| October 18, 2009 |
Amazon.com Traffic Exceeds eBay in September |
| By: Ina Steiner |
| Sun Oct 18 2009 23:00:21 |
In the past 12 months, Amazon.com has managed to give eBay a run for the money when it comes to traffic. The number of unique visitors to Amazon.com surpassed eBay in November and December 2008, January 2009, but this year's run-up to the holiday shopping season sees Amazon beating eBay in unique visitors earlier this year - in the month of September.
In fact, as I note in Monday's Newsflash news article, eBay is having its worst September in 5 years in terms of traffic, both in unique visitors to the site and number of page views.

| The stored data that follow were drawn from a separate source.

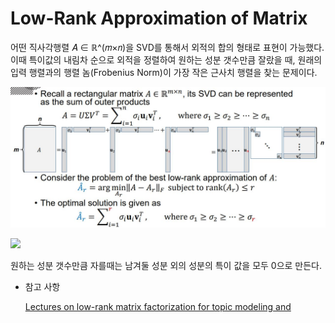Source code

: # Low-Rank Approximation of Matrix

어떤 직사각행렬 𝐴 ∈ ℝ^(𝑚×𝑛)을 SVD를 통해서 외적의 합의 형태로 표현이 가능했다.  이때 특이값의 내림차 순으로 외적을 정렬하여 원하는 성분 갯수만큼 잘랐을 때, 원래의 입력 행렬과의 행렬 놈(Frobenius Norm)이 가장 작은 근사치 행렬을 찾는 문제이다. 

![](./Figure/Low-Rank_Approximation_of_Matrix1.JPG)

![](./Figure/LAB\Desktop\Low-Rank_Approximation_of_Matrix2.JPG)

원하는 성분 갯수만큼 자를때는 남겨둘 성분 외의 성분의 특이 값을 모두 0으로 만든다. 



- 참고 사항

  [Lectures on low-rank matrix factorization for topic modeling and](https://www.youtube.com/playlist?list=PLep-kTP3NkcNqn2MtzkscRlTDYTiqKjzD)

So what is causing eBay's drop in visitors? Certainly, Google may be a contributing factor to eBay's traffic decline, with users noting eBay pages not showing as high in natural Google search as they once did. In addition, eBay sellers have been complaining about the Google Base feeds since the search engine company imposed new Item Condition attributes, a problem eBay acknowledged last month.
In a research note published this weekend, Citigroup's Mark Mahaney noted several areas of concern, including a "flat to declining U.S. user base" and " increased high-end, lowend competition from Amazon, Craigslist, etc…" (He called the third quarter "mixed," see his report online in PDF format.)

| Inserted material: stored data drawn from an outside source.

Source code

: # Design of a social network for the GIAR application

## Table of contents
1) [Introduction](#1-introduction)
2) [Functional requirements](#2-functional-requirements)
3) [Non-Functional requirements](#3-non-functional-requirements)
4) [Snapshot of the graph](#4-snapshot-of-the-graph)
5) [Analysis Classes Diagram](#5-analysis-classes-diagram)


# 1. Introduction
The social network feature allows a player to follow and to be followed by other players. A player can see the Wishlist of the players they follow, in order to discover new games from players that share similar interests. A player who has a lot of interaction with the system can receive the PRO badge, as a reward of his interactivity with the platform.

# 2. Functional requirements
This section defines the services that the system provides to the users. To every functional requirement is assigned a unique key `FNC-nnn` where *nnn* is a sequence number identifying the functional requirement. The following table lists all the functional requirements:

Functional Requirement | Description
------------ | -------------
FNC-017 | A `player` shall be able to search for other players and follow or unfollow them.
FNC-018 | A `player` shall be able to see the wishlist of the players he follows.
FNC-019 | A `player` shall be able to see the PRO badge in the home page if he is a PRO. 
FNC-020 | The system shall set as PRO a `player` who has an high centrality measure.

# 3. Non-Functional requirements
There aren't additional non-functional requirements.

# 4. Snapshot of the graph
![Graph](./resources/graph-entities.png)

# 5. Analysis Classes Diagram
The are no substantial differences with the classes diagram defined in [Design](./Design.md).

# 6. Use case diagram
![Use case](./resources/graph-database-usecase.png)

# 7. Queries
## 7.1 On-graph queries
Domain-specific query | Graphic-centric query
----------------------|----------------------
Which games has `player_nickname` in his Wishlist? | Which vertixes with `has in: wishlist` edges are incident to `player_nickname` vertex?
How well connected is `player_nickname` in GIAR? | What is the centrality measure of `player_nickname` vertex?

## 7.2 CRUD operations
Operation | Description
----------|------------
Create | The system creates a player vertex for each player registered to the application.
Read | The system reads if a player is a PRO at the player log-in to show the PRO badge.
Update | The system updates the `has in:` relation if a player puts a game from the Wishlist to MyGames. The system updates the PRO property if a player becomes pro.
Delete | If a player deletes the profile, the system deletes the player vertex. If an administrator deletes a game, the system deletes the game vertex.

In addition to hosting ecommerce, eBay used to be a community site where buyers and sellers gathered to talk about fashion, collecting, and more. These days, Amazon, Craigslist, Etsy, Bonanzle, storefronts, and social media sites may all be siphoning traffic away from eBay, which laid off most of its staff in charge of community.
And despite today's AdAge article that talks about eBay's fix to customer service, sellers continue to complain about frustrating experiences dealing with support. After eBay laid off 10 percent of its global workforce late last year, it laid off 700 customer service reps in Canada and another 400 in Germany, while only replacing a fraction of them.
eBay itself has made some radical changes beginning in 2008 to combat slowing growth. It is arguable as to whether some of those changes, particularly to the feedback system and search algorithm - and the sheer number of changes users have to adapt to - are contributing to traffic declines. It is an understatement to say eBay is much more complicated than in the past.
eBay's top management and Wall Street analysts seem convinced that auctions are a liability (AdAge says eBay is "riddled" with auctions, while Citigroup refers to auctions as an anchor). It seems they have forgotten eBay's innate strength - a perfect marketplace where sellers list what buyers want, and supply-and-demand works organically. It seems the more eBay dictates what sellers "should" be selling, the more they get away from the model that made eBay such a success.